Folha de S. Paulo


'Juventus deveria devolver o troféu', diz Rossi 30 anos após tragédia

Gripado, o craque do Liverpool, Kenny Dalglish dormia no vestiário uma hora antes da final da Copa da Europa, em 29 de maio de 1985, entre sua equipe e a Juventus, da Itália. Foi o zagueiro Steve Nicol quem acordou o atacante com más notícias.

"Havia algo errado. Pelo barulho, a gente percebia isso. Mas ninguém sabia que estava acontecendo uma desgraça", afirma o defensor, um dos ex-jogadores que falaram à Folha sobre o que ficou conhecido como a "tragédia de Heysel".

Nas arquibancadas do decrépito estádio de Bruxelas, na Bélgica, 39 pessoas morreram sufocadas, espremidas contra um muro ou esmagadas quando este desabou. A tragédia, que completa três décadas, mudou a cara do futebol. Sete anos depois, a copa passou a se chamar Liga dos Campeões, hoje o torneio de clubes mais lucrativo do planeta.

"Antes de entrarmos em campo, ouvimos que apenas um torcedor havia morrido. Só depois soubemos da realidade. Sempre acreditei que a Juventus deveria devolver o troféu. Em respeito às famílias das vítimas. Não há lembrança de alegria quando 39 pessoas morreram", confessa Paolo Rossi, centroavante da Juventus.

Torcedores italianos atiraram pedras nos britânicos. Estes romperam a cerca de proteção e avançaram contra os rivais que, assustados, correram, causando o tumulto.

"É incrível que a partida acontecido. Se eu soubesse o tamanho da desgraça, teria me recusado a jogar. Outros teriam feito o mesmo", diz o meia Ronnie Whelan, então do Liverpool.

A Juventus ganhou por 1 a 0, conquistando o troféu pela primeira vez. O artilheiro da final foi o hoje presidente da Uefa, Michel Platini, que comemorou o gol pelo que ele representava: o título. Jornalistas o criticaram, dizendo que ele havia "sapateado sobre os mortos."

"Nós não tínhamos noção da tragédia. De todos os títulos que ganhei, este é o único que não tenho orgulho", comenta o meia Marco Tardelli.

A Uefa colocou a culpa nos torcedores do Liverpool. A primeira ministra britânica Margaret Thatcher pediu que os clubes do Reino Unido fossem retirados dos torneios continentais. A suspensão durou cinco temporadas.

"No jantar, as nossas mulheres disseram ter visto corpos de torcedores mortos empilhados perto da bandeira de escanteio. Foi quando comecei a perceber a gravidade da situação e senti que aquele jogo jamais deveria ter começado. O futebol não pode ser mais importante do que a vida ", completa Whelan.
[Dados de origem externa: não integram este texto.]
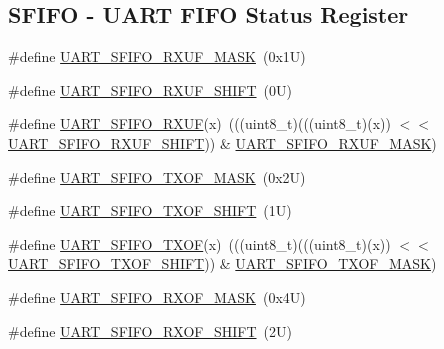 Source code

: \subsection*{S\+F\+I\+FO -\/ U\+A\+RT F\+I\+FO Status Register}
\begin{DoxyCompactItemize}
\item 
\#define \mbox{\hyperlink{group___u_a_r_t___register___masks_ga05a2524e2dabd91dddf527a472744bab}{U\+A\+R\+T\+\_\+\+S\+F\+I\+F\+O\+\_\+\+R\+X\+U\+F\+\_\+\+M\+A\+SK}}~(0x1\+U)
\item 
\#define \mbox{\hyperlink{group___u_a_r_t___register___masks_ga6c82c75944a1162ef6db65575b3e9c0d}{U\+A\+R\+T\+\_\+\+S\+F\+I\+F\+O\+\_\+\+R\+X\+U\+F\+\_\+\+S\+H\+I\+FT}}~(0\+U)
\item 
\#define \mbox{\hyperlink{group___u_a_r_t___register___masks_ga852c761060d0bbc667d9a7ef62167bc1}{U\+A\+R\+T\+\_\+\+S\+F\+I\+F\+O\+\_\+\+R\+X\+UF}}(x)~(((uint8\+\_\+t)(((uint8\+\_\+t)(x)) $<$$<$ \mbox{\hyperlink{group___u_a_r_t___register___masks_ga6c82c75944a1162ef6db65575b3e9c0d}{U\+A\+R\+T\+\_\+\+S\+F\+I\+F\+O\+\_\+\+R\+X\+U\+F\+\_\+\+S\+H\+I\+FT}})) \& \mbox{\hyperlink{group___u_a_r_t___register___masks_ga05a2524e2dabd91dddf527a472744bab}{U\+A\+R\+T\+\_\+\+S\+F\+I\+F\+O\+\_\+\+R\+X\+U\+F\+\_\+\+M\+A\+SK}})
\item 
\#define \mbox{\hyperlink{group___u_a_r_t___register___masks_ga53e9575053054705318b25e04c5b0f62}{U\+A\+R\+T\+\_\+\+S\+F\+I\+F\+O\+\_\+\+T\+X\+O\+F\+\_\+\+M\+A\+SK}}~(0x2\+U)
\item 
\#define \mbox{\hyperlink{group___u_a_r_t___register___masks_ga8bcebdd37ab0f89f58d3533577756444}{U\+A\+R\+T\+\_\+\+S\+F\+I\+F\+O\+\_\+\+T\+X\+O\+F\+\_\+\+S\+H\+I\+FT}}~(1\+U)
\item 
\#define \mbox{\hyperlink{group___u_a_r_t___register___masks_ga739c0f1a105489ea3c6c28e4d41b9233}{U\+A\+R\+T\+\_\+\+S\+F\+I\+F\+O\+\_\+\+T\+X\+OF}}(x)~(((uint8\+\_\+t)(((uint8\+\_\+t)(x)) $<$$<$ \mbox{\hyperlink{group___u_a_r_t___register___masks_ga8bcebdd37ab0f89f58d3533577756444}{U\+A\+R\+T\+\_\+\+S\+F\+I\+F\+O\+\_\+\+T\+X\+O\+F\+\_\+\+S\+H\+I\+FT}})) \& \mbox{\hyperlink{group___u_a_r_t___register___masks_ga53e9575053054705318b25e04c5b0f62}{U\+A\+R\+T\+\_\+\+S\+F\+I\+F\+O\+\_\+\+T\+X\+O\+F\+\_\+\+M\+A\+SK}})
\item 
\#define \mbox{\hyperlink{group___u_a_r_t___register___masks_ga6caec5dcdf0ff7a7498279579ca8003e}{U\+A\+R\+T\+\_\+\+S\+F\+I\+F\+O\+\_\+\+R\+X\+O\+F\+\_\+\+M\+A\+SK}}~(0x4\+U)
\item 
\#define \mbox{\hyperlink{group___u_a_r_t___register___masks_gab6ac120e58576ef4ff7f368b071c9f63}{U\+A\+R\+T\+\_\+\+S\+F\+I\+F\+O\+\_\+\+R\+X\+O\+F\+\_\+\+S\+H\+I\+FT}}~(2\+U)

\end{DoxyCompactItemize}
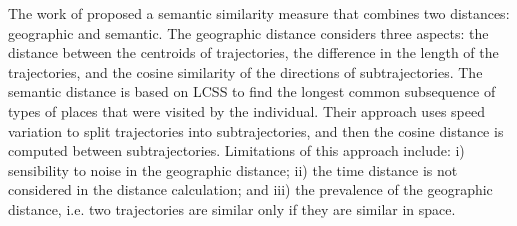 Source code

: \documentclass[12pt]{article}
\begin{document}




The work of \cite{Liu:2012:SMM:2442968.2442971} proposed a semantic similarity measure that combines two distances: geographic and semantic. The geographic distance considers three aspects: the distance between the centroids of trajectories, the difference in the length of the trajectories, and the cosine similarity of the directions of subtrajectories. The semantic distance is based on LCSS to find the longest common subsequence of types of places that were visited by the individual. Their approach uses speed variation to split trajectories into subtrajectories, and then the cosine distance is computed between subtrajectories. Limitations of this approach include: i) sensibility to noise in the geographic distance; ii) the time distance is not considered in the distance calculation; and iii) the prevalence of the geographic distance, i.e. two trajectories are similar only if they are similar in space.

\end{document}
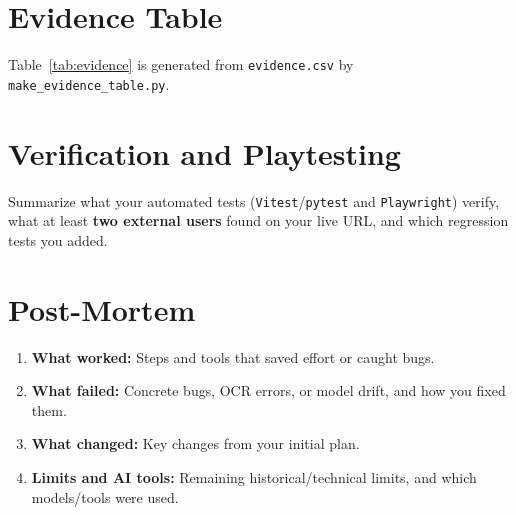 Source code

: \documentclass[12pt,a4paper]{article}
\renewcommand{\footnotesize}{\fontsize{10}{12}\selectfont}
\begin{document}
\section{Evidence Table}

Table~\ref{tab:evidence} is generated from \texttt{evidence.csv} by
\texttt{make\_evidence\_table.py}.

\begin{table}[htbp]
  \centering
  \footnotesize
  \singlespacing
  \renewcommand{\arraystretch}{1.25}
  
  \caption{Claims and design elements with locators, evidence tiers
  (\emph{据} documented, \emph{推断} inferred, \emph{设} invented), and limits.}
  \label{tab:evidence}
\end{table}

\section{Verification and Playtesting}

Summarize what your automated tests (\texttt{Vitest}/\texttt{pytest} and
\texttt{Playwright}) verify, what at least \textbf{two external users} found on
your live URL, and which regression tests you added.

\section{Post-Mortem}

\begin{enumerate}
  \item \textbf{What worked:} Steps and tools that saved effort or caught bugs.
  \item \textbf{What failed:} Concrete bugs, OCR errors, or model drift, and how you fixed them.
  \item \textbf{What changed:} Key changes from your initial plan.
  \item \textbf{Limits and AI tools:} Remaining historical/technical limits, and which models/tools were used.
\end{enumerate}

\singlespacing
\printbibliography[title={Bibliography}]
\end{document}
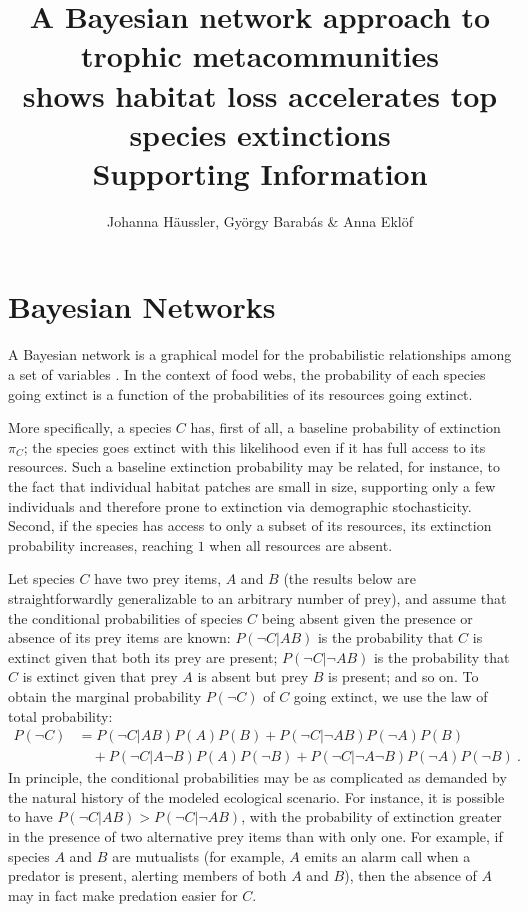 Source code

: \documentclass[11pt]{article}
\title{A Bayesian network approach to trophic metacommunities\\shows habitat loss accelerates top species extinctions\\ \medskip Supporting Information}
\author{Johanna H\"aussler, Gy\"orgy Barab\'as \& Anna Ekl\"of}
\date{}
\begin{document}
\maketitle


\section{Bayesian Networks} 
\label{sec:BN}

A Bayesian network is a graphical model for the probabilistic relationships among a set of variables \citep{Jensen1996, Eklofetal2013MEE}. In the context of food webs, the probability of each species going extinct is a function of the probabilities of its resources going extinct.

More specifically, a species $C$ has, first of all, a baseline probability of extinction $\pi_C$; the species goes extinct with this likelihood even if it has full access to its resources. Such a baseline extinction probability may be related, for instance, to the fact that individual habitat patches are small in size, supporting only a few individuals and therefore prone to extinction via demographic stochasticity. Second, if the species has access to only a subset of its resources, its extinction probability increases, reaching $1$ when all resources are absent.

Let species $C$ have two prey items, $A$ and $B$ (the results below are straightforwardly generalizable to an arbitrary number of prey), and assume that the conditional probabilities of species $C$ being absent given the presence or absence of its prey items are known: $P(\neg C|A B)$ is the probability that $C$ is extinct given that both its prey are present; $P(\neg C|\neg A B)$ is the probability that $C$ is extinct given that prey $A$ is absent but prey $B$ is present; and so on. To obtain the marginal probability $P(\neg C)$ of $C$ going extinct, we use the law of total probability:
\begin{equation}
  \label{eq:BN_marginal_example}
  \begin{split}
    P(\neg C) &= P(\neg C|A B)P(A)P(B) + P(\neg C|\neg A B)P(\neg A)P(B)
    \\ &\quad + P(\neg C|A \neg B)P(A)P(\neg B) + P(\neg C|\neg A \neg B)
    P(\neg A)P(\neg B) \ .
  \end{split}
\end{equation}
In principle, the conditional probabilities may be as complicated as demanded by the natural history of the modeled ecological scenario. For instance, it is possible to have $P(\neg C|A B) > P(\neg C| \neg A B)$, with the probability of extinction greater in the presence of two alternative prey items than with only one. For example, if species $A$ and $B$ are mutualists (for example, $A$ emits an alarm call when a predator is present, alerting members of both $A$ and $B$), then the absence of $A$ may in fact make predation easier for $C$.
\end{document}

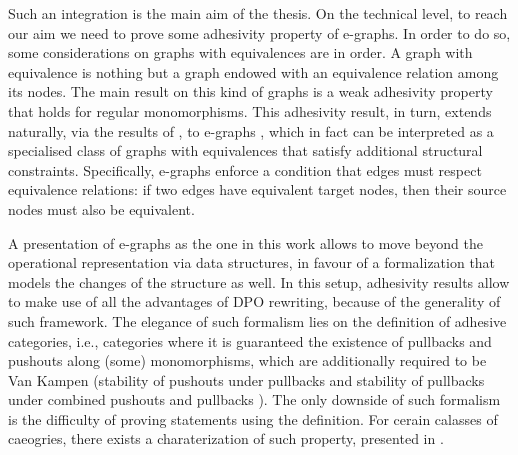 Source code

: Such an integration is the main aim of the thesis.
 On the technical level, to reach our aim we need to prove some adhesivity property of e-graphs. 
 In order to do so, some considerations on graphs with equivalences are in order. 
 A graph with equivalence is nothing but a graph endowed with an equivalence relation among its nodes. 
 The main result on this kind of graphs is a weak adhesivity property that holds for regular monomorphisms. 
%
%
%
This adhesivity result, in turn, extends naturally, via the results of \cite{castelnovo2022newcriterionmathcalmmathcalnadhesivity}, to e-graphs , which in fact can be interpreted as a specialised class of graphs with equivalences that satisfy additional structural constraints. Specifically, e-graphs enforce a condition that edges must respect equivalence relations: if two edges have equivalent target nodes, then their source nodes must also be equivalent.

\iffalse 
A presentation of e-graphs as the one in this work allows to move beyond the operational representation via data structures, in favour of a formalization that models the changes of the structure as well.
In this setup, adhesivity results allow to make use of all the advantages of DPO rewriting, because of the generality of such framework.
The elegance of such formalism lies on the definition of adhesive categories, i.e., categories where it is guaranteed the existence of pullbacks and pushouts along (some) monomorphisms, which are additionally required to be Van Kampen (stability of pushouts under pullbacks and stability of pullbacks under combined pushouts and pullbacks \cite{Ehrig_Golas}).
The only downside of such formalism is the difficulty of proving statements using the definition. 
For cerain calasses of caeogries, there exists a charaterization of such property, presented in \cite{castelnovo2022newcriterionmathcalmmathcalnadhesivity}.


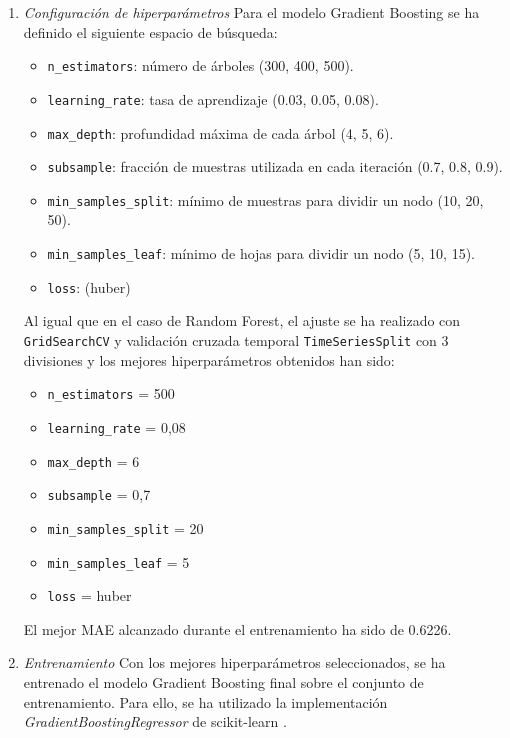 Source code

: \begin{enumerate}
    \item \emph{Configuración de hiperparámetros}
    Para el modelo Gradient Boosting se ha definido el siguiente espacio de búsqueda:

    \begin{itemize}
        \item \texttt{n\_estimators}: número de árboles (300, 400, 500).
        \item \texttt{learning\_rate}: tasa de aprendizaje (0.03, 0.05, 0.08).
        \item \texttt{max\_depth}: profundidad máxima de cada árbol (4, 5, 6).
        \item \texttt{subsample}: fracción de muestras utilizada en cada iteración (0.7, 0.8, 0.9).
        \item \texttt{min\_samples\_split}: mínimo de muestras para dividir un nodo (10, 20, 50).
        \item \texttt{min\_samples\_leaf}: mínimo de hojas para dividir un nodo (5, 10, 15).
        \item \texttt{loss}: (huber)
    \end{itemize}

    Al igual que en el caso de Random Forest, el ajuste se ha realizado con \texttt{GridSearchCV} y validación cruzada temporal \texttt{TimeSeriesSplit} con 3 divisiones y los mejores hiperparámetros obtenidos han sido:

    \begin{itemize}
        \item \texttt{n\_estimators} = 500
        \item \texttt{learning\_rate} = 0,08
        \item \texttt{max\_depth} = 6
        \item \texttt{subsample} = 0,7
        \item \texttt{min\_samples\_split} = 20
        \item \texttt{min\_samples\_leaf} = 5
        \item \texttt{loss} = huber
    \end{itemize}

    El mejor MAE alcanzado durante el entrenamiento ha sido de 0.6226.

    \item \emph{Entrenamiento}
    Con los mejores hiperparámetros seleccionados, se ha entrenado el modelo Gradient Boosting final sobre el conjunto de entrenamiento. Para ello, se ha utilizado la implementación \textit{GradientBoostingRegressor} de scikit-learn \cite{scikit_gb}.


\end{enumerate}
A investigação conduzida pela justiça belga apontou que dirigentes e a polícia deveriam compartilhar a culpa com 14 torcedores do Liverpool condenados a três anos de cadeia. O juiz do caso, Pierra Verlynde, disse ter ficado estarrecido com a "incrível passividade", do capitão Johan Mahieu, responsável pelo policiamento.

"Semanas antes, jogadores do Tottenham vieram falar comigo porque eles haviam jogado em Heysel na pré-temporada. Disseram que aquele estádio não tinha a menor condição de sediar uma final. Estavam certos", afirma Nicol.

Alarmado com a possibilidade de violência, o Liverpool solicitou à Uefa a mudança do local da decisão. O pedido foi negado. Os dois times queriam que os ingressos fossem vendidos apenas para ingleses e italianos. Não foram atendidos. Belgas compraram entradas e as revenderam, às centenas, para a torcida da Juventus na zona neutra do estádio, bem ao lado dos britânicos.

"O estádio estava em situação lastimável. Foi um erro marcar o jogo para lá", concorda Tardelli.

Em 2005, os dois times se encontraram nas quartas de final da Liga dos Campeões. Na Inglaterra, foi feito mural humano com a palavra "amicizia" (amizade, em italiano). A maioria da torcida visitante virou as costas. Em Turim, foi erguida a faixa com referência a 96 torcedores do Liverpool mortos em 1989 na cidade de Sheffield e a frase "Deus existe".

Alessandro Del Piero, atacante histórico da Juventus, confessou ter recusado oferta para jogar no clube britânico por causa da tragédia de Heysel.

Os próprios jogadores que estiveram em campo em 1985 reconhecem que a mancha nunca será apagada.

"É um momento negro da vida de todos que estiveram lá. Ninguém nunca vai esquecer", finaliza Rossi.